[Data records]
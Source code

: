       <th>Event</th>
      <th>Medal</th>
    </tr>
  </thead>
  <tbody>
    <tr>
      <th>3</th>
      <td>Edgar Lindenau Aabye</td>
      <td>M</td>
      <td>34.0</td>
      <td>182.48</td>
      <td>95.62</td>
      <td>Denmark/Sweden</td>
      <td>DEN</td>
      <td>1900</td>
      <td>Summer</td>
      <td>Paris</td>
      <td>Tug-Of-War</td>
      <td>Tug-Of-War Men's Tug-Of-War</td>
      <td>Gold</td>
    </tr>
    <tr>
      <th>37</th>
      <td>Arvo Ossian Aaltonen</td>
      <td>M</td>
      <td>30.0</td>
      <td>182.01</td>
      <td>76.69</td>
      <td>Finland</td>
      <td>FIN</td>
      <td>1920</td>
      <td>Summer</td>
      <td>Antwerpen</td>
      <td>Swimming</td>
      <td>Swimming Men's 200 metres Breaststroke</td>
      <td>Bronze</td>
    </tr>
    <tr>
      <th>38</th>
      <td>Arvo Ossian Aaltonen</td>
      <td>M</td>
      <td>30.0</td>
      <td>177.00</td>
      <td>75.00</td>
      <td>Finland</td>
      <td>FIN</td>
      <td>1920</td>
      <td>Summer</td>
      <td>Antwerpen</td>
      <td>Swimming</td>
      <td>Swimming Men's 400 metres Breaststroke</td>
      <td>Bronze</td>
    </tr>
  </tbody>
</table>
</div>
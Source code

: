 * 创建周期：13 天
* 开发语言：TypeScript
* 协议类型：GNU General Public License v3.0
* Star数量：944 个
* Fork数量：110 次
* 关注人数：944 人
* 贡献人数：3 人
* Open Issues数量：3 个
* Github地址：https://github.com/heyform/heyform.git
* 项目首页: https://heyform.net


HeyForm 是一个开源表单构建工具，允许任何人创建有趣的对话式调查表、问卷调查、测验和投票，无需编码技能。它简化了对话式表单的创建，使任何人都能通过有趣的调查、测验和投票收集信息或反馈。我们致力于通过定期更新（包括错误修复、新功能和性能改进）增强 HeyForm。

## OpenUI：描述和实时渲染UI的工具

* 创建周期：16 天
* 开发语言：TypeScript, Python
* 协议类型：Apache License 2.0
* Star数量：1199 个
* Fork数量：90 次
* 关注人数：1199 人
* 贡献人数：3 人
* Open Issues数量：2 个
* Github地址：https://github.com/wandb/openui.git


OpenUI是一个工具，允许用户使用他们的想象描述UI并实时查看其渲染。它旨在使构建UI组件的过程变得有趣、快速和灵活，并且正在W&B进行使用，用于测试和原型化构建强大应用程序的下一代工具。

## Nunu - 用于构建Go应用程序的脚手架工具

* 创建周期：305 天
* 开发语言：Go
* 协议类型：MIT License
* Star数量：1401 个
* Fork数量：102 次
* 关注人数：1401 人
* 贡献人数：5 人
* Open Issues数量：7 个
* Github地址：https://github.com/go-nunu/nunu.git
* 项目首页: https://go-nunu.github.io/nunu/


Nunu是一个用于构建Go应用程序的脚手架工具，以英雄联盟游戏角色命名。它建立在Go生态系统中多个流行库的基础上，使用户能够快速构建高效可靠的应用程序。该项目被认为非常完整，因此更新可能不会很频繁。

▶ [Exercise] Only the lines from the one with "Open Issues数量：3 个" through the end of the data belong in the answer, each reproduced exactly.

▶ [Task solution]
* Open Issues数量：3 个
* Github地址：https://github.com/heyform/heyform.git
* 项目首页: https://heyform.net


HeyForm 是一个开源表单构建工具，允许任何人创建有趣的对话式调查表、问卷调查、测验和投票，无需编码技能。它简化了对话式表单的创建，使任何人都能通过有趣的调查、测验和投票收集信息或反馈。我们致力于通过定期更新（包括错误修复、新功能和性能改进）增强 HeyForm。

## OpenUI：描述和实时渲染UI的工具

* 创建周期：16 天
* 开发语言：TypeScript, Python
* 协议类型：Apache License 2.0
* Star数量：1199 个
* Fork数量：90 次
* 关注人数：1199 人
* 贡献人数：3 人
* Open Issues数量：2 个
* Github地址：https://github.com/wandb/openui.git


OpenUI是一个工具，允许用户使用他们的想象描述UI并实时查看其渲染。它旨在使构建UI组件的过程变得有趣、快速和灵活，并且正在W&B进行使用，用于测试和原型化构建强大应用程序的下一代工具。

## Nunu - 用于构建Go应用程序的脚手架工具

* 创建周期：305 天
* 开发语言：Go
* 协议类型：MIT License
* Star数量：1401 个
* Fork数量：102 次
* 关注人数：1401 人
* 贡献人数：5 人
* Open Issues数量：7 个
* Github地址：https://github.com/go-nunu/nunu.git
* 项目首页: https://go-nunu.github.io/nunu/


Nunu是一个用于构建Go应用程序的脚手架工具，以英雄联盟游戏角色命名。它建立在Go生态系统中多个流行库的基础上，使用户能够快速构建高效可靠的应用程序。该项目被认为非常完整，因此更新可能不会很频繁。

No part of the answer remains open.